▸ Exercise requirements:
Omit all pictures. Reproduce exactly the lines from the first line of the records below through the line with "3. The application".

Stored data
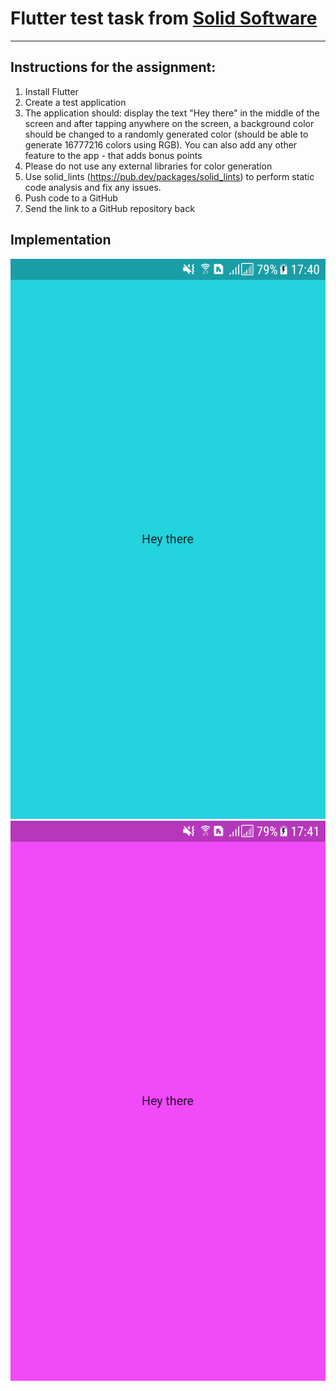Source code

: # Flutter test task from [Solid Software](https://solid.software/)

***

## Instructions for the assignment:

1. Install Flutter
2. Create a test application
3. The application should: display the text "Hey there" in the middle of the screen and after tapping anywhere on the screen, a background color should be changed to a randomly generated color (should be able to generate 16777216 colors using RGB). You can also add any other feature to the app - that adds bonus points
4. Please do not use any external libraries for color generation
5. Use solid_lints (https://pub.dev/packages/solid_lints) to perform static code analysis and fix any issues.
6. Push code to a GitHub
7. Send the link to a GitHub repository back

## Implementation

![Screenshot_1](assets/images/Screenshot_1.png) ![Screenshot_2](assets/images/Screenshot_2.png)
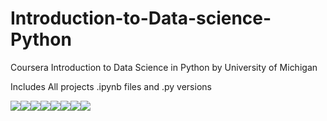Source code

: # Introduction-to-Data-science-Python
Coursera Introduction to Data Science in Python by University of Michigan

Includes All projects .ipynb files and .py versions

[![](https://sourcerer.io/fame/erdemalpkaya/erdemalpkaya/Introduction-to-Data-science-Python/images/0)](https://sourcerer.io/fame/erdemalpkaya/erdemalpkaya/Introduction-to-Data-science-Python/links/0)[![](https://sourcerer.io/fame/erdemalpkaya/erdemalpkaya/Introduction-to-Data-science-Python/images/1)](https://sourcerer.io/fame/erdemalpkaya/erdemalpkaya/Introduction-to-Data-science-Python/links/1)[![](https://sourcerer.io/fame/erdemalpkaya/erdemalpkaya/Introduction-to-Data-science-Python/images/2)](https://sourcerer.io/fame/erdemalpkaya/erdemalpkaya/Introduction-to-Data-science-Python/links/2)[![](https://sourcerer.io/fame/erdemalpkaya/erdemalpkaya/Introduction-to-Data-science-Python/images/3)](https://sourcerer.io/fame/erdemalpkaya/erdemalpkaya/Introduction-to-Data-science-Python/links/3)[![](https://sourcerer.io/fame/erdemalpkaya/erdemalpkaya/Introduction-to-Data-science-Python/images/4)](https://sourcerer.io/fame/erdemalpkaya/erdemalpkaya/Introduction-to-Data-science-Python/links/4)[![](https://sourcerer.io/fame/erdemalpkaya/erdemalpkaya/Introduction-to-Data-science-Python/images/5)](https://sourcerer.io/fame/erdemalpkaya/erdemalpkaya/Introduction-to-Data-science-Python/links/5)[![](https://sourcerer.io/fame/erdemalpkaya/erdemalpkaya/Introduction-to-Data-science-Python/images/6)](https://sourcerer.io/fame/erdemalpkaya/erdemalpkaya/Introduction-to-Data-science-Python/links/6)[![](https://sourcerer.io/fame/erdemalpkaya/erdemalpkaya/Introduction-to-Data-science-Python/images/7)](https://sourcerer.io/fame/erdemalpkaya/erdemalpkaya/Introduction-to-Data-science-Python/links/7)
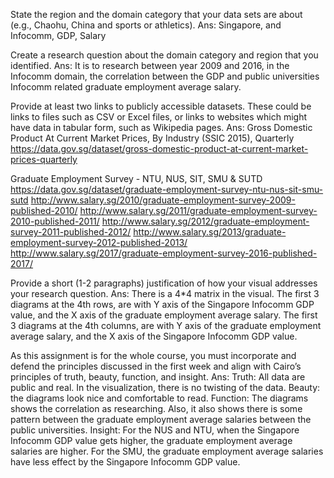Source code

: 
State the region and the domain category that your data sets are about (e.g., Chaohu, China and sports or athletics).
Ans:
Singapore, and Infocomm, GDP, Salary

Create a research question about the domain category and region that you identified.
Ans:
It is to research between year 2009 and 2016, in the Infocomm domain,
the correlation between the GDP and public universities Infocomm related graduate employment average salary.

Provide at least two links to publicly accessible datasets.
These could be links to files such as CSV or Excel files,
or links to websites which might have data in tabular form, such as Wikipedia pages.
Ans:
Gross Domestic Product At Current Market Prices, By Industry (SSIC 2015), Quarterly
https://data.gov.sg/dataset/gross-domestic-product-at-current-market-prices-quarterly

Graduate Employment Survey - NTU, NUS, SIT, SMU & SUTD
https://data.gov.sg/dataset/graduate-employment-survey-ntu-nus-sit-smu-sutd
http://www.salary.sg/2010/graduate-employment-survey-2009-published-2010/
http://www.salary.sg/2011/graduate-employment-survey-2010-published-2011/
http://www.salary.sg/2012/graduate-employment-survey-2011-published-2012/
http://www.salary.sg/2013/graduate-employment-survey-2012-published-2013/
http://www.salary.sg/2017/graduate-employment-survey-2016-published-2017/

Provide a short (1-2 paragraphs) justification of how your visual addresses your research question.
Ans:
There is a 4*4 matrix in the visual.
The first 3 diagrams at the 4th rows,
are with Y axis of the Singapore Infocomm GDP value, and the X axis of the graduate employment average salary.
The first 3 diagrams at the 4th columns,
are with Y axis of the graduate employment average salary, and the X axis of the Singapore Infocomm GDP value.

As this assignment is for the whole course, you must incorporate and defend the principles discussed
in the first week and align with Cairo’s principles of truth, beauty, function, and insight.
Ans:
Truth: All data are public and real. In the visualization, there is no twisting of the data.
Beauty: the diagrams look nice and comfortable to read.
Function:
The diagrams shows the correlation as researching.
Also, it also shows there is some pattern between the graduate employment average salaries
between the public universities.
Insight:
For the NUS and NTU, when the Singapore Infocomm GDP value gets higher,
the graduate employment average salaries are higher.
For the SMU, the graduate employment average salaries have less effect by the Singapore Infocomm GDP value.
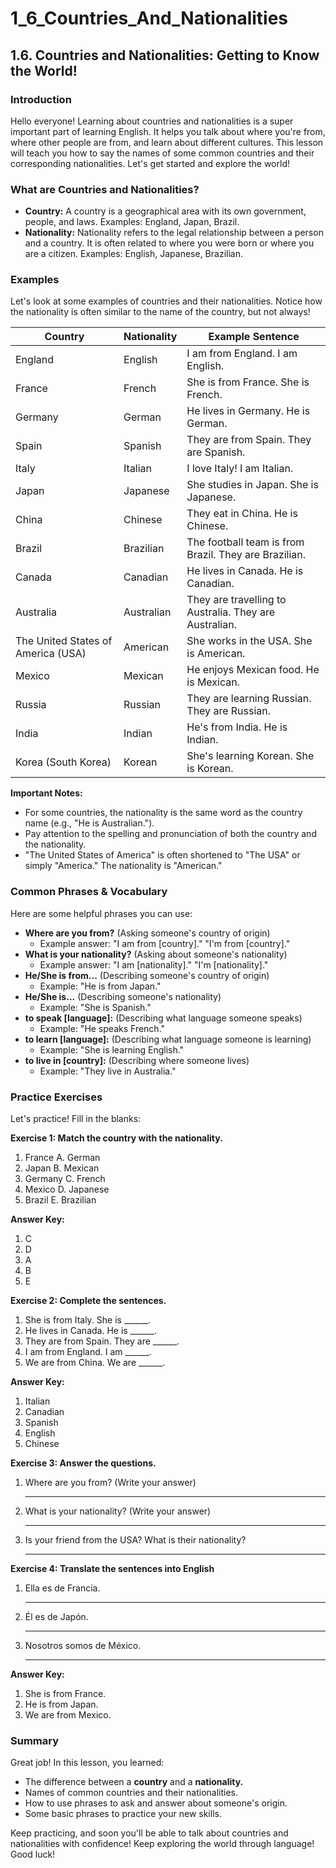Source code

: # 1_6_Countries_And_Nationalities

## 1.6. Countries and Nationalities: Getting to Know the World!

### Introduction

Hello everyone! Learning about countries and nationalities is a super important part of learning English. It helps you talk about where you're from, where other people are from, and learn about different cultures. This lesson will teach you how to say the names of some common countries and their corresponding nationalities.  Let's get started and explore the world!

### What are Countries and Nationalities?

*   **Country:** A country is a geographical area with its own government, people, and laws. Examples: England, Japan, Brazil.
*   **Nationality:** Nationality refers to the legal relationship between a person and a country. It is often related to where you were born or where you are a citizen. Examples: English, Japanese, Brazilian.

### Examples

Let's look at some examples of countries and their nationalities. Notice how the nationality is often similar to the name of the country, but not always!

| Country      | Nationality    | Example Sentence                                  |
|--------------|----------------|---------------------------------------------------|
| England      | English        | I am from England. I am English.                  |
| France       | French         | She is from France. She is French.                  |
| Germany      | German         | He lives in Germany. He is German.                 |
| Spain        | Spanish        | They are from Spain. They are Spanish.              |
| Italy        | Italian        | I love Italy! I am Italian.                      |
| Japan        | Japanese       | She studies in Japan. She is Japanese.            |
| China        | Chinese        | They eat in China. He is Chinese.                  |
| Brazil       | Brazilian      | The football team is from Brazil. They are Brazilian.|
| Canada       | Canadian       | He lives in Canada. He is Canadian.                 |
| Australia    | Australian     | They are travelling to Australia. They are Australian.|
| The United States of America (USA) | American     | She works in the USA. She is American.     |
| Mexico       | Mexican        | He enjoys Mexican food. He is Mexican.            |
| Russia       | Russian        | They are learning Russian. They are Russian.         |
| India        | Indian        | He's from India. He is Indian.                     |
| Korea (South Korea) | Korean       | She's learning Korean. She is Korean.       |

**Important Notes:**

*   For some countries, the nationality is the same word as the country name (e.g., "He is Australian.").
*   Pay attention to the spelling and pronunciation of both the country and the nationality.
*   "The United States of America" is often shortened to "The USA" or simply "America." The nationality is "American."

### Common Phrases & Vocabulary

Here are some helpful phrases you can use:

*   **Where are you from?** (Asking someone's country of origin)
    *   Example answer: "I am from [country]."  "I'm from [country]."
*   **What is your nationality?** (Asking about someone's nationality)
    *   Example answer: "I am [nationality]." "I'm [nationality]."
*   **He/She is from...** (Describing someone's country of origin)
    *   Example: "He is from Japan."
*   **He/She is...** (Describing someone's nationality)
    *   Example: "She is Spanish."
*   **to speak [language]:** (Describing what language someone speaks)
    *   Example: "He speaks French."
*   **to learn [language]:** (Describing what language someone is learning)
    *   Example: "She is learning English."
*   **to live in [country]:** (Describing where someone lives)
    *   Example: "They live in Australia."

### Practice Exercises

Let's practice!  Fill in the blanks:

**Exercise 1: Match the country with the nationality.**

1.  France     A. German
2.  Japan      B. Mexican
3.  Germany    C. French
4.  Mexico     D. Japanese
5.  Brazil    E. Brazilian

**Answer Key:**

1.  C
2.  D
3.  A
4.  B
5.  E

**Exercise 2: Complete the sentences.**

1.  She is from Italy. She is ______.
2.  He lives in Canada. He is ______.
3.  They are from Spain. They are ______.
4.  I am from England. I am ______.
5.  We are from China. We are ______.

**Answer Key:**

1.  Italian
2.  Canadian
3.  Spanish
4.  English
5.  Chinese

**Exercise 3:  Answer the questions.**

1.  Where are you from? (Write your answer)
    ____________________________________
2.  What is your nationality? (Write your answer)
    ____________________________________
3.  Is your friend from the USA? What is their nationality?
    ____________________________________

**Exercise 4: Translate the sentences into English**

1.  Ella es de Francia.
    ____________________________________
2.  Él es de Japón.
    ____________________________________
3.  Nosotros somos de México.
    ____________________________________

**Answer Key:**

1. She is from France.
2. He is from Japan.
3. We are from Mexico.

### Summary

Great job!  In this lesson, you learned:

*   The difference between a **country** and a **nationality.**
*   Names of common countries and their nationalities.
*   How to use phrases to ask and answer about someone's origin.
*   Some basic phrases to practice your new skills.

Keep practicing, and soon you'll be able to talk about countries and nationalities with confidence!  Keep exploring the world through language! Good luck!
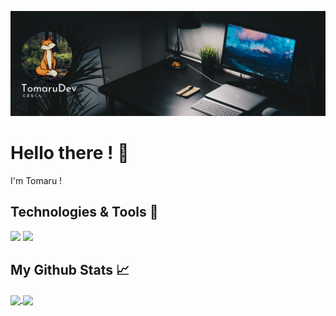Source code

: [![Header](https://raw.githubusercontent.com/TomaruDev/TomaruDev/main/assets/Header.png "Header")](https://tomaru.dev/)
# Hello there ! 👋
I'm Tomaru !
## Technologies & Tools 🔧
![](https://img.shields.io/badge/OS-Linux-informational?style=flat&logo=linux&logoColor=white&color=2bbc8a)
![](https://img.shields.io/badge/Editor-VS_Code-informational?style=flat&logo=vs-code&logoColor=white&color=2bbc8a)
## My Github Stats &#x1f4c8;
<a href="https://github.com/TomaruDev">
  <img align="center" src="https://github-readme-stats.vercel.app/api/top-langs/?username=TomaruDev&title_color=ffffff&text_color=c9cacc&icon_color=2bbc8a&bg_color=1d1f21">
</a>

<a href="https://github.com/TomaruDev">
  <img align="center" src="https://github-readme-stats.vercel.app/api?username=TomaruDev&show_icons=true&line_height=27&count_private=true&title_color=ffffff&text_color=c9cacc&icon_color=2bbc8a&bg_color=1d1f21">
</a>
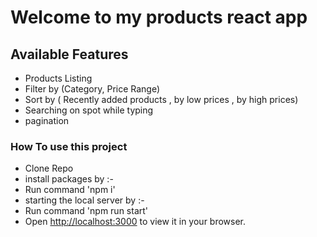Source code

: # Welcome to my products react app 


## Available Features

- Products Listing
- Filter by (Category, Price Range)
- Sort by ( Recently added products , by low prices , by high prices)
- Searching on spot while typing
- pagination 

### How To use this project 

- Clone Repo
- install packages by :-
- Run command 'npm i'
- starting the local server by :-
- Run command 'npm run start'
- Open [http://localhost:3000](http://localhost:3000) to view it in your browser.
  
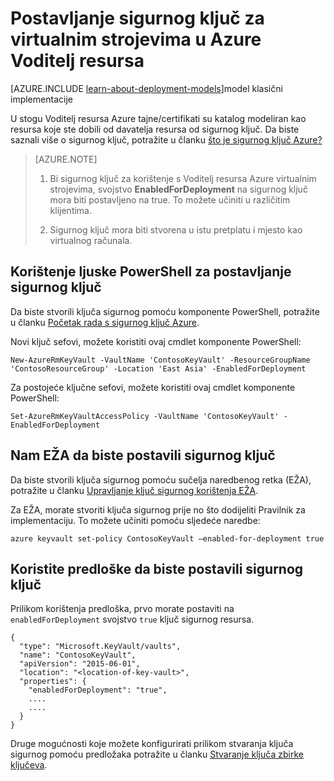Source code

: <properties
    pageTitle="Postavljanje sigurnog ključ za virtualnim strojevima u Azure Voditelj resursa | Microsoft Azure"
    description="Upute za postavljanje sigurnog ključ za korištenje s programa upravitelj resursa Azure virtualnog računala."
    services="virtual-machines-windows"
    documentationCenter=""
    authors="singhkays"
    manager="timlt"
    editor=""
    tags="azure-resource-manager"/>

<tags
    ms.service="virtual-machines-windows"
    ms.workload="infrastructure-services"
    ms.tgt_pltfrm="vm-windows"
    ms.devlang="na"
    ms.topic="article"
    ms.date="05/31/2016"
    ms.author="singhkay"/>

# <a name="set-up-key-vault-for-virtual-machines-in-azure-resource-manager"></a>Postavljanje sigurnog ključ za virtualnim strojevima u Azure Voditelj resursa

[AZURE.INCLUDE [learn-about-deployment-models](../../includes/learn-about-deployment-models-rm-include.md)]model klasični implementacije

U stogu Voditelj resursa Azure tajne/certifikati su katalog modeliran kao resursa koje ste dobili od davatelja resursa od sigurnog ključ. Da biste saznali više o sigurnog ključ, potražite u članku [što je sigurnog ključ Azure?](../key-vault/key-vault-whatis.md)

>[AZURE.NOTE] 
>
>1. Bi sigurnog ključ za korištenje s Voditelj resursa Azure virtualnim strojevima, svojstvo **EnabledForDeployment** na sigurnog ključ mora biti postavljeno na true. To možete učiniti u različitim klijentima.
>
>2. Sigurnog ključ mora biti stvorena u istu pretplatu i mjesto kao virtualnog računala.

## <a name="use-powershell-to-set-up-key-vault"></a>Korištenje ljuske PowerShell za postavljanje sigurnog ključ
Da biste stvorili ključa sigurnog pomoću komponente PowerShell, potražite u članku [Početak rada s sigurnog ključ Azure](../key-vault/key-vault-get-started.md#vault).

Novi ključ sefovi, možete koristiti ovaj cmdlet komponente PowerShell:

    New-AzureRmKeyVault -VaultName 'ContosoKeyVault' -ResourceGroupName 'ContosoResourceGroup' -Location 'East Asia' -EnabledForDeployment

Za postojeće ključne sefovi, možete koristiti ovaj cmdlet komponente PowerShell:

    Set-AzureRmKeyVaultAccessPolicy -VaultName 'ContosoKeyVault' -EnabledForDeployment

## <a name="us-cli-to-set-up-key-vault"></a>Nam EŽA da biste postavili sigurnog ključ
Da biste stvorili ključa sigurnog pomoću sučelja naredbenog retka (EŽA), potražite u članku [Upravljanje ključ sigurnog korištenja EŽA](../key-vault/key-vault-manage-with-cli.md#create-a-key-vault).

Za EŽA, morate stvoriti ključa sigurnog prije no što dodijeliti Pravilnik za implementaciju. To možete učiniti pomoću sljedeće naredbe:

    azure keyvault set-policy ContosoKeyVault –enabled-for-deployment true

## <a name="use-templates-to-set-up-key-vault"></a>Koristite predloške da biste postavili sigurnog ključ
Prilikom korištenja predloška, prvo morate postaviti na `enabledForDeployment` svojstvo `true` ključ sigurnog resursa.

    {
      "type": "Microsoft.KeyVault/vaults",
      "name": "ContosoKeyVault",
      "apiVersion": "2015-06-01",
      "location": "<location-of-key-vault>",
      "properties": {
        "enabledForDeployment": "true",
        ....
        ....
      }
    }

Druge mogućnosti koje možete konfigurirati prilikom stvaranja ključa sigurnog pomoću predložaka potražite u članku [Stvaranje ključa zbirke ključeva](https://azure.microsoft.com/documentation/templates/101-key-vault-create/).
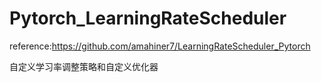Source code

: # Pytorch_LearningRateScheduler

reference:https://github.com/amahiner7/LearningRateScheduler_Pytorch

自定义学习率调整策略和自定义优化器
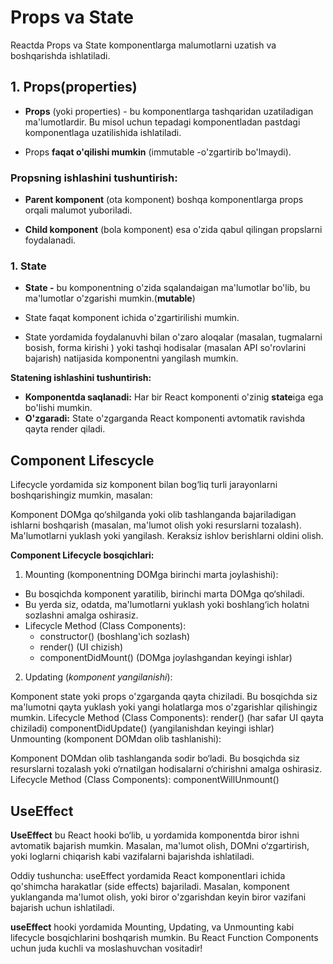 # Props va State

Reactda Props va State  komponentlarga malumotlarni uzatish va boshqarishda ishlatiladi. 

## 1. Props(properties)

- **Props**  (yoki properties) - bu komponentlarga tashqaridan uzatiladigan ma'lumotlardir. Bu misol uchun tepadagi komponentladan pastdagi komponentlaga uzatilishida ishlatiladi.

- Props **faqat o'qilishi mumkin** (immutable -o'zgartirib bo'lmaydi).



### **Propsning ishlashini tushuntirish:**

-  **Parent komponent** (ota komponent) boshqa komponentlarga props orqali malumot yuboriladi.

- **Child komponent** (bola komponent) esa o'zida qabul qilingan propslarni foydalanadi.


### 1. State

- **State -** bu komponentning o'zida sqalandaigan ma'lumotlar bo'lib, bu ma'lumotlar o'zgarishi mumkin.(**mutable**)

- State faqat komponent ichida o'zgartirilishi mumkin.

- State yordamida foydalanuvhi bilan o'zaro aloqalar (masalan, tugmalarni bosish, forma kirishi ) yoki tashqi hodisalar (masalan API so'rovlarini bajarish) natijasida komponentni yangilash mumkin.


**Statening ishlashini tushuntirish:**

- **Komponentda saqlanadi:** Har bir React komponenti o'zinig **state**iga ega bo'lishi mumkin.
- **O'zgaradi:** State o'zgarganda React komponenti avtomatik ravishda qayta render qiladi.



## Component Lifescycle 


Lifecycle yordamida siz komponent bilan bog‘liq turli jarayonlarni boshqarishingiz mumkin, masalan:

Komponent DOMga qo‘shilganda yoki olib tashlanganda bajariladigan ishlarni boshqarish (masalan, ma'lumot olish yoki resurslarni tozalash).
Ma'lumotlarni yuklash yoki yangilash.
Keraksiz ishlov berishlarni oldini olish.




**Component Lifecycle bosqichlari:**
1. Mounting (komponentning DOMga birinchi marta joylashishi):

 - Bu bosqichda komponent yaratilib, birinchi marta DOMga qo‘shiladi.
 - Bu yerda siz, odatda, ma'lumotlarni yuklash yoki boshlang‘ich holatni sozlashni amalga oshirasiz.
- Lifecycle Method (Class Components):
   - constructor() (boshlang'ich sozlash)
   -  render() (UI chizish)
   -   componentDidMount() (DOMga joylashgandan keyingi ishlar)
2. Updating (*komponent yangilanishi*):

Komponent state yoki props o'zgarganda qayta chiziladi.
Bu bosqichda siz ma'lumotni qayta yuklash yoki yangi holatlarga mos o'zgarishlar qilishingiz mumkin.
Lifecycle Method (Class Components):
render() (har safar UI qayta chiziladi)
componentDidUpdate() (yangilanishdan keyingi ishlar)
Unmounting (komponent DOMdan olib tashlanishi):

Komponent DOMdan olib tashlanganda sodir bo‘ladi.
Bu bosqichda siz resurslarni tozalash yoki o‘rnatilgan hodisalarni o‘chirishni amalga oshirasiz.
Lifecycle Method (Class Components):
componentWillUnmount()



## UseEffect


**UseEffect** bu React hooki bo‘lib, u yordamida komponentda biror ishni avtomatik bajarish mumkin. Masalan, ma'lumot olish, DOMni o‘zgartirish, yoki loglarni chiqarish kabi vazifalarni bajarishda ishlatiladi.

Oddiy tushuncha:
useEffect yordamida React komponentlari ichida qo'shimcha harakatlar (side effects) bajariladi.
Masalan, komponent yuklanganda ma'lumot olish, yoki biror o'zgarishdan keyin biror vazifani bajarish uchun ishlatiladi.


**useEffect** hooki yordamida Mounting, Updating, va Unmounting kabi lifecycle bosqichlarini boshqarish mumkin. Bu React Function Components uchun juda kuchli va moslashuvchan vositadir!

▸ Solved problem:
Source code

: # Flutter test task from [Solid Software](https://solid.software/)

***

## Instructions for the assignment:

1. Install Flutter
2. Create a test application
3. The application should: display the text "Hey there" in the middle of the screen and after tapping anywhere on the screen, a background color should be changed to a randomly generated color (should be able to generate 16777216 colors using RGB). You can also add any other feature to the app - that adds bonus points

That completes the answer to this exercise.